Al punto que a veces resulta sorprendente visualizar en qué medida el mundo ha cambiado tanto en estos últimos treinta años. Habiendo quedado atrás el mundo idílico imaginado en 1989/1991 cuando tras el colapso de la Unión Soviética, ningún país estaba en condiciones de rivalizar con el liderazgo militar, económico y cultural de los Estados Unidos. Entonces, una «nueva Roma» había emergido entre las cenizas de la Guerra Fría. Desde Roma, ninguna otra nación se había elevado tanto frente a las otras. Al punto que el antiguo canciller francés Hubert Vedrine describiría en 1999 que los EEUU se habían expandido en su poder a tal extremo que habían excedido el estatus de superpotencia para convertirse en una suerte de «hiperpotencia».

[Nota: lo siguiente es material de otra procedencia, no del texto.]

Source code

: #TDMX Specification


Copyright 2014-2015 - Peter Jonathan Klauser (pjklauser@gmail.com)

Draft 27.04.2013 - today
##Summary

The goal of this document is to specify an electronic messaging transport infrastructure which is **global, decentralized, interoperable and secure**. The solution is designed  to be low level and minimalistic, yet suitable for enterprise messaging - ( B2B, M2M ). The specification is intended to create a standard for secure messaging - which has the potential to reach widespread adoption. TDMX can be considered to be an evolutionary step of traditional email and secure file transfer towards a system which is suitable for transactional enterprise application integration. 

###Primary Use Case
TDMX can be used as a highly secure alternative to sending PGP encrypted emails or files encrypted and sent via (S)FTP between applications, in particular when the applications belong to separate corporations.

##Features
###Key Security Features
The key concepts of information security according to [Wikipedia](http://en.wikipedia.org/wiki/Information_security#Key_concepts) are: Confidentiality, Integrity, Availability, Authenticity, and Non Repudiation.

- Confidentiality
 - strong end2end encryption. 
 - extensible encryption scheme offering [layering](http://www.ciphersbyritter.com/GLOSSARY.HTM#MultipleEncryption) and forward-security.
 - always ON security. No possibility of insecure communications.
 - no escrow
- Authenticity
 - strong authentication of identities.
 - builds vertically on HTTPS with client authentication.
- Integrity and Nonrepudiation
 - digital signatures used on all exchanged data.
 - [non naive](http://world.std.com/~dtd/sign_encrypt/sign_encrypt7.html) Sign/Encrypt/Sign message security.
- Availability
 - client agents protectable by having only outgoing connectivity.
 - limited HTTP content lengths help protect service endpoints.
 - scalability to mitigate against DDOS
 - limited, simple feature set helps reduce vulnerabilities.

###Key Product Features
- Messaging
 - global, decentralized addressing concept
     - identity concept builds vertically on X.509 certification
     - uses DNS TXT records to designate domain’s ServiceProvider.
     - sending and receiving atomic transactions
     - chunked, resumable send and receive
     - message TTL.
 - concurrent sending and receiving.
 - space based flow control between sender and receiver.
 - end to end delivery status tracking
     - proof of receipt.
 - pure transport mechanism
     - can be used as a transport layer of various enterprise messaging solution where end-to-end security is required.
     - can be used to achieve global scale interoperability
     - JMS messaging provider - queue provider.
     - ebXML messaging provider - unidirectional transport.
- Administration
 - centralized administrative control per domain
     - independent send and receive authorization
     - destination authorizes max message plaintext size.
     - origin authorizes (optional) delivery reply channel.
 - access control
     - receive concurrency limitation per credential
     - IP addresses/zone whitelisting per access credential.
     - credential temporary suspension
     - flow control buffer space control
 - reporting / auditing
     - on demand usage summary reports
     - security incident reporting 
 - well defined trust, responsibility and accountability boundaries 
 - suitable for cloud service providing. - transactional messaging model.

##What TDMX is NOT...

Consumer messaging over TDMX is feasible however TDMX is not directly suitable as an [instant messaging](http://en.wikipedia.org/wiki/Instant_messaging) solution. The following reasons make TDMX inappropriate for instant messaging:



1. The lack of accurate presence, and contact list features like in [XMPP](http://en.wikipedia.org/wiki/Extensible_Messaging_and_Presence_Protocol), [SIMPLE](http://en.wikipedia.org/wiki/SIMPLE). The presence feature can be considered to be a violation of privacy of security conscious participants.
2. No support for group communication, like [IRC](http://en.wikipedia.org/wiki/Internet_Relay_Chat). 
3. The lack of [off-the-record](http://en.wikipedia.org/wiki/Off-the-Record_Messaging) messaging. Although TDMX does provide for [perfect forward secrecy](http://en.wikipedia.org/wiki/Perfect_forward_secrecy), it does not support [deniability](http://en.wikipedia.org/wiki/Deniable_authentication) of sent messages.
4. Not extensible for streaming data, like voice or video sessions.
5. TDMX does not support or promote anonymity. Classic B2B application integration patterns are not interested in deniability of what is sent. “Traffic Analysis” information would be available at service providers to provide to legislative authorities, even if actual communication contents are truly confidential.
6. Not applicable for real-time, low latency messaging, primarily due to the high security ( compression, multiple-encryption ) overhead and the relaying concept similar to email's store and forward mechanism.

Pero, ¿qué sucedió entonces? En la cúspide de su poder, con una abrumadora superioridad militar Washington pudo haber tenido la oportunidad irrepetible de reconfigurar un nuevo orden mundial bajo el liderazgo indiscutido de los EEUU. Embriagados de optimismo, algunos aventuraron que la Historia había llegado a su fin. Rusia había perdido su imperio, China todavía no había perdido su estatus de potencia disminuida y Occidente creyó que había perdido a sus enemigos. Pero el 11 de septiembre, la crisis financiera de 2008/9 y el ascenso de China demostrarían que nada dura para siempre.

El momento unipolar se agotaría en poco más de una década. Hasta llegar a nuestros días. Cuando el que sigue siendo el país más poderoso de la tierra debe enfrentar simultáneamente las ambiciones e insatisfacciones de las otras dos potencias con las que comparte el podio del espectáculo del mundo.

De Ucrania a Taiwán, los intereses de los EEUU y de Occidente en general parecen en entredicho frente a la actitud revisionista de sus contrincantes. En momentos en que tras casi seis meses de guerra el resultado en Ucrania parece no estar claro. Sin que pueda establecerse quién está ganando y quién está perdiendo una guerra ante la que como indicó un observador, «Ucrania puede terminar quedándose con la razón, pero Rusia con el Dombás».

Al tiempo que una escalada en las tensiones con China a partir de la situación de Taiwán puede implicar potencialmente la profundización de un conflicto infinitamente más complicado. Sobre todo si se tienen en cuenta las propias  palabras del propio Secretario de Estado Antony Blinken el pasado 26 de mayo. Cuando explicó que a diferencia de Rusia, China es el único país del mundo que puede reunir potencialmente tanto la intención como la capacidad para alterar el orden internacional nacido hace 75 años al finalizar la Segunda Guerra Mundial.

Mariano A. Caucino es especialista en relaciones internacionales. Ex embajador en Israel y Costa Rica.